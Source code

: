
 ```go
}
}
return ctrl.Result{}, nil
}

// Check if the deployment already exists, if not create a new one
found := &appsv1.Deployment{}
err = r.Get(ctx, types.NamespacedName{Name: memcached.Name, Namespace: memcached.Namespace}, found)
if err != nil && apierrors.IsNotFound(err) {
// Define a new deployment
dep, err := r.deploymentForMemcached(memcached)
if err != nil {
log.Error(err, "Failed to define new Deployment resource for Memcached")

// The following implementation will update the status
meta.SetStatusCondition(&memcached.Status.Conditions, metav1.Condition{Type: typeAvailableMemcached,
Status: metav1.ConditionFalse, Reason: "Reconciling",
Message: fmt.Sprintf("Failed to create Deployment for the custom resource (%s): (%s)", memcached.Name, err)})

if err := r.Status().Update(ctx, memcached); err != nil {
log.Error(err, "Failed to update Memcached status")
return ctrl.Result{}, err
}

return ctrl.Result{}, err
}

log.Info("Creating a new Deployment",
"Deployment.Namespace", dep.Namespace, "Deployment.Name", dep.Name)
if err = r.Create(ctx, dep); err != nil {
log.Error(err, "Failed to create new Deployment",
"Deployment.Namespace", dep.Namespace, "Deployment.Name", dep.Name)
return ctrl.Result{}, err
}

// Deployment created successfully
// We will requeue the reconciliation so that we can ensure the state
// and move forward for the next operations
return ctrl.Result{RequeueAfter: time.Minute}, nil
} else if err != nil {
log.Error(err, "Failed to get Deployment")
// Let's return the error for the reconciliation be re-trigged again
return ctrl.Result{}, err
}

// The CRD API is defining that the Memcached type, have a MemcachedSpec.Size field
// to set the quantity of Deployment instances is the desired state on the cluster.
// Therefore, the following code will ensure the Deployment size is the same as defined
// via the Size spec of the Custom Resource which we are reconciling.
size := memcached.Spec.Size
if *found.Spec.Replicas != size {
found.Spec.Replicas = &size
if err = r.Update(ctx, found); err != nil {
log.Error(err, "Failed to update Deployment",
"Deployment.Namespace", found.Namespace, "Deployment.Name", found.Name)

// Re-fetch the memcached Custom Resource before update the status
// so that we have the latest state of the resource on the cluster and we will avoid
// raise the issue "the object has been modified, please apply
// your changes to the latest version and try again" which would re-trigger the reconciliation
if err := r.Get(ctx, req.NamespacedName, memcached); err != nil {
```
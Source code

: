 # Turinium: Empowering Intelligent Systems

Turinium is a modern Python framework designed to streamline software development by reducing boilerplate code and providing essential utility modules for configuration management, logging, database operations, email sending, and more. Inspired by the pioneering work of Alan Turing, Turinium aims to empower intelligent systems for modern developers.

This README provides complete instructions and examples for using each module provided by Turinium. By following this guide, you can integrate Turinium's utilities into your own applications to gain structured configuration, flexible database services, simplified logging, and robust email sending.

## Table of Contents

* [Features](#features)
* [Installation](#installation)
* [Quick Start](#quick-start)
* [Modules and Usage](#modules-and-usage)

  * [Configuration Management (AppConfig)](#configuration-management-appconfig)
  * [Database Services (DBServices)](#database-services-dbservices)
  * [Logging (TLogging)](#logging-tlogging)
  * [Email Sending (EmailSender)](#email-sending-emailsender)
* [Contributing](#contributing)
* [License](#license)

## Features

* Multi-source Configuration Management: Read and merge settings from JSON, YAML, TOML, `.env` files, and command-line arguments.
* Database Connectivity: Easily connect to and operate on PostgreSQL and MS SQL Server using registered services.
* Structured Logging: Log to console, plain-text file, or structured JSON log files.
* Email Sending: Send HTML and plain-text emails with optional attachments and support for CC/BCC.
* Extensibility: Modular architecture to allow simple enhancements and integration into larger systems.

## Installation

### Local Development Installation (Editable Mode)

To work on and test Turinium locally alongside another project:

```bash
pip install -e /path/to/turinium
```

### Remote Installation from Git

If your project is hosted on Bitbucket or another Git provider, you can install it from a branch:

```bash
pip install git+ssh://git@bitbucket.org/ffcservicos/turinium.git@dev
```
- - - - -
Task item: Go through the entries above and count the lines containing the word "ensure"; give only that count.

Response: 2